(Source data)
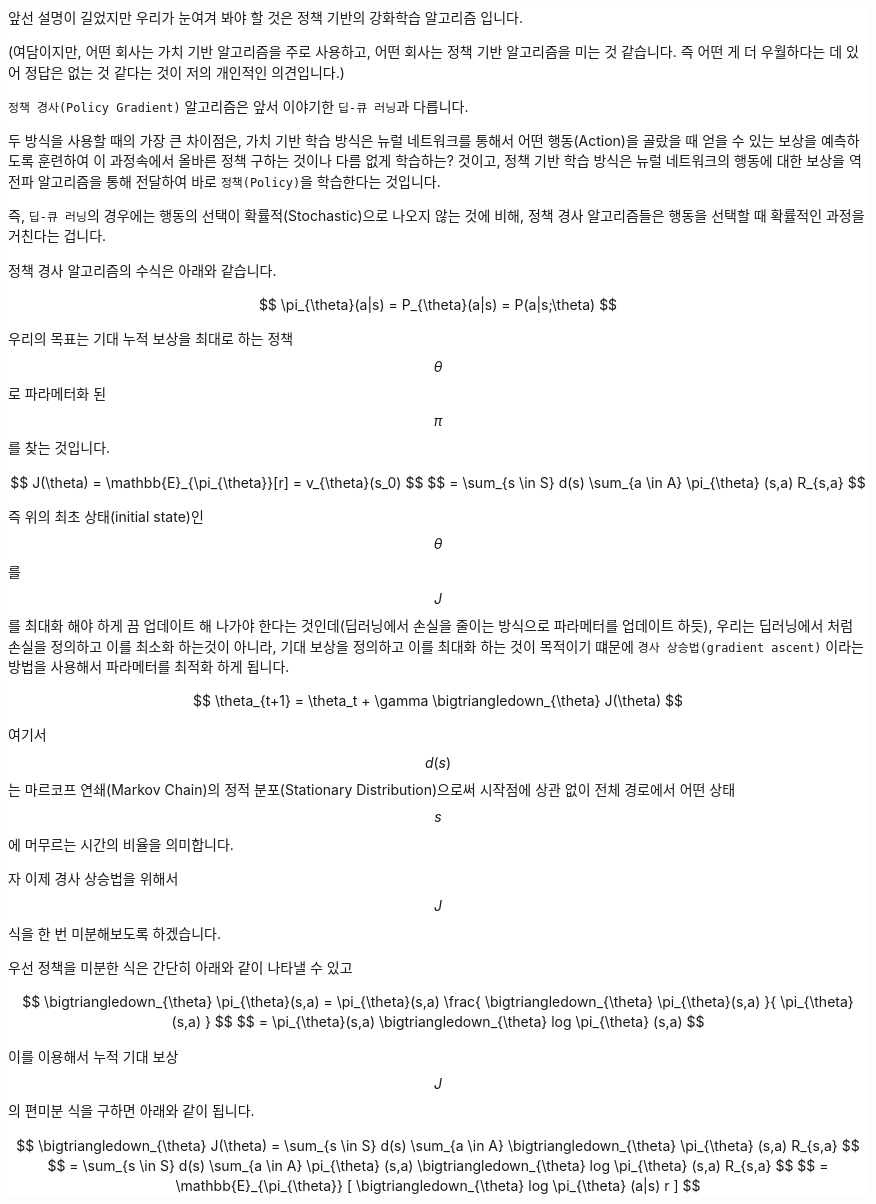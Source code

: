 앞선 설명이 길었지만 우리가 눈여겨 봐야 할 것은 정책 기반의 강화학습 알고리즘 입니다. 

(여담이지만, 어떤 회사는 가치 기반 알고리즘을 주로 사용하고, 어떤 회사는 정책 기반 알고리즘을 미는 것 같습니다. 즉 어떤 게 더 우월하다는 데 있어 정답은 없는 것 같다는 것이 저의 개인적인 의견입니다.) 


`정책 경사(Policy Gradient)` 알고리즘은 앞서 이야기한 `딥-큐 러닝`과 다릅니다.


두 방식을 사용할 때의 가장 큰 차이점은, 가치 기반 학습 방식은 뉴럴 네트워크를 통해서 어떤 행동(Action)을 골랐을 때 얻을 수 있는 보상을 예측하도록 훈련하여 이 과정속에서 올바른 정책 구하는 것이나 다름 없게 학습하는? 것이고, 정책 기반 학습 방식은 뉴럴 네트워크의 행동에 대한 보상을 역전파 알고리즘을 통해 전달하여 바로 `정책(Policy)`을 학습한다는 것입니다.

즉, `딥-큐 러닝`의 경우에는 행동의 선택이 확률적(Stochastic)으로 나오지 않는 것에 비해, 정책 경사 알고리즘들은 행동을 선택할 때 확률적인 과정을 거친다는 겁니다.

정책 경사 알고리즘의 수식은 아래와 같습니다.

<center>
$$ \pi_{\theta}(a|s) = P_{\theta}(a|s) = P(a|s;\theta) $$
</center>

우리의 목표는 기대 누적 보상을 최대로 하는 정책 $$\theta$$로 파라메터화 된 $$\pi$$를 찾는 것입니다.

<center>
$$ J(\theta) = \mathbb{E}_{\pi_{\theta}}[r] = v_{\theta}(s_0) $$
$$ = \sum_{s \in S} d(s) \sum_{a \in A} \pi_{\theta} (s,a) R_{s,a} $$
</center>

즉 위의 최초 상태(initial state)인 $$\theta$$를 $$J$$를 최대화 해야 하게 끔 업데이트 해 나가야 한다는 것인데(딥러닝에서 손실을 줄이는 방식으로 파라메터를 업데이트 하듯), 
우리는 딥러닝에서 처럼 손실을 정의하고 이를 최소화 하는것이 아니라, 기대 보상을 정의하고 이를 최대화 하는 것이 목적이기 떄문에 `경사 상승법(gradient ascent)` 이라는 방법을 사용해서 파라메터를 최적화 하게 됩니다.

<center>
$$ \theta_{t+1} = \theta_t + \gamma \bigtriangledown_{\theta} J(\theta) $$
</center>

여기서 $$d(s)$$는 마르코프 연쇄(Markov Chain)의 정적 분포(Stationary Distribution)으로써 시작점에 상관 없이 전체 경로에서 어떤 상태 $$s$$에 머무르는 시간의 비율을 의미합니다.

자 이제 경사 상승법을 위해서 $$J$$식을 한 번 미분해보도록 하겠습니다.

우선 정책을 미분한 식은 간단히 아래와 같이 나타낼 수 있고

<center>
$$ \bigtriangledown_{\theta} \pi_{\theta}(s,a) = \pi_{\theta}(s,a) \frac{ \bigtriangledown_{\theta} \pi_{\theta}(s,a) }{ \pi_{\theta}(s,a) }  $$
$$ = \pi_{\theta}(s,a) \bigtriangledown_{\theta} log \pi_{\theta} (s,a) $$
</center>

이를 이용해서 누적 기대 보상 $$J$$의 편미분 식을 구하면 아래와 같이 됩니다.

<center>
$$ \bigtriangledown_{\theta} J(\theta) = \sum_{s \in S} d(s) \sum_{a \in A} \bigtriangledown_{\theta} \pi_{\theta} (s,a) R_{s,a} $$
$$ = \sum_{s \in S} d(s) \sum_{a \in A} \pi_{\theta} (s,a) \bigtriangledown_{\theta} log \pi_{\theta} (s,a) R_{s,a} $$
$$ = \mathbb{E}_{\pi_{\theta}} [ \bigtriangledown_{\theta} log \pi_{\theta} (a|s) r ] $$
</center>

● **TRY IT**: Could you give again exactly the lines from the line containing "정책 경사 알고리즘의 수식은 아래와 같습니다." through the final line of the data above, and no others?

● **RESULT OF THIS EXERCISE**:
정책 경사 알고리즘의 수식은 아래와 같습니다.

<center>
$$ \pi_{\theta}(a|s) = P_{\theta}(a|s) = P(a|s;\theta) $$
</center>

우리의 목표는 기대 누적 보상을 최대로 하는 정책 $$\theta$$로 파라메터화 된 $$\pi$$를 찾는 것입니다.

<center>
$$ J(\theta) = \mathbb{E}_{\pi_{\theta}}[r] = v_{\theta}(s_0) $$
$$ = \sum_{s \in S} d(s) \sum_{a \in A} \pi_{\theta} (s,a) R_{s,a} $$
</center>

즉 위의 최초 상태(initial state)인 $$\theta$$를 $$J$$를 최대화 해야 하게 끔 업데이트 해 나가야 한다는 것인데(딥러닝에서 손실을 줄이는 방식으로 파라메터를 업데이트 하듯), 
우리는 딥러닝에서 처럼 손실을 정의하고 이를 최소화 하는것이 아니라, 기대 보상을 정의하고 이를 최대화 하는 것이 목적이기 떄문에 `경사 상승법(gradient ascent)` 이라는 방법을 사용해서 파라메터를 최적화 하게 됩니다.

<center>
$$ \theta_{t+1} = \theta_t + \gamma \bigtriangledown_{\theta} J(\theta) $$
</center>

여기서 $$d(s)$$는 마르코프 연쇄(Markov Chain)의 정적 분포(Stationary Distribution)으로써 시작점에 상관 없이 전체 경로에서 어떤 상태 $$s$$에 머무르는 시간의 비율을 의미합니다.

자 이제 경사 상승법을 위해서 $$J$$식을 한 번 미분해보도록 하겠습니다.

우선 정책을 미분한 식은 간단히 아래와 같이 나타낼 수 있고

<center>
$$ \bigtriangledown_{\theta} \pi_{\theta}(s,a) = \pi_{\theta}(s,a) \frac{ \bigtriangledown_{\theta} \pi_{\theta}(s,a) }{ \pi_{\theta}(s,a) }  $$
$$ = \pi_{\theta}(s,a) \bigtriangledown_{\theta} log \pi_{\theta} (s,a) $$
</center>

이를 이용해서 누적 기대 보상 $$J$$의 편미분 식을 구하면 아래와 같이 됩니다.

<center>
$$ \bigtriangledown_{\theta} J(\theta) = \sum_{s \in S} d(s) \sum_{a \in A} \bigtriangledown_{\theta} \pi_{\theta} (s,a) R_{s,a} $$
$$ = \sum_{s \in S} d(s) \sum_{a \in A} \pi_{\theta} (s,a) \bigtriangledown_{\theta} log \pi_{\theta} (s,a) R_{s,a} $$
$$ = \mathbb{E}_{\pi_{\theta}} [ \bigtriangledown_{\theta} log \pi_{\theta} (a|s) r ] $$
</center>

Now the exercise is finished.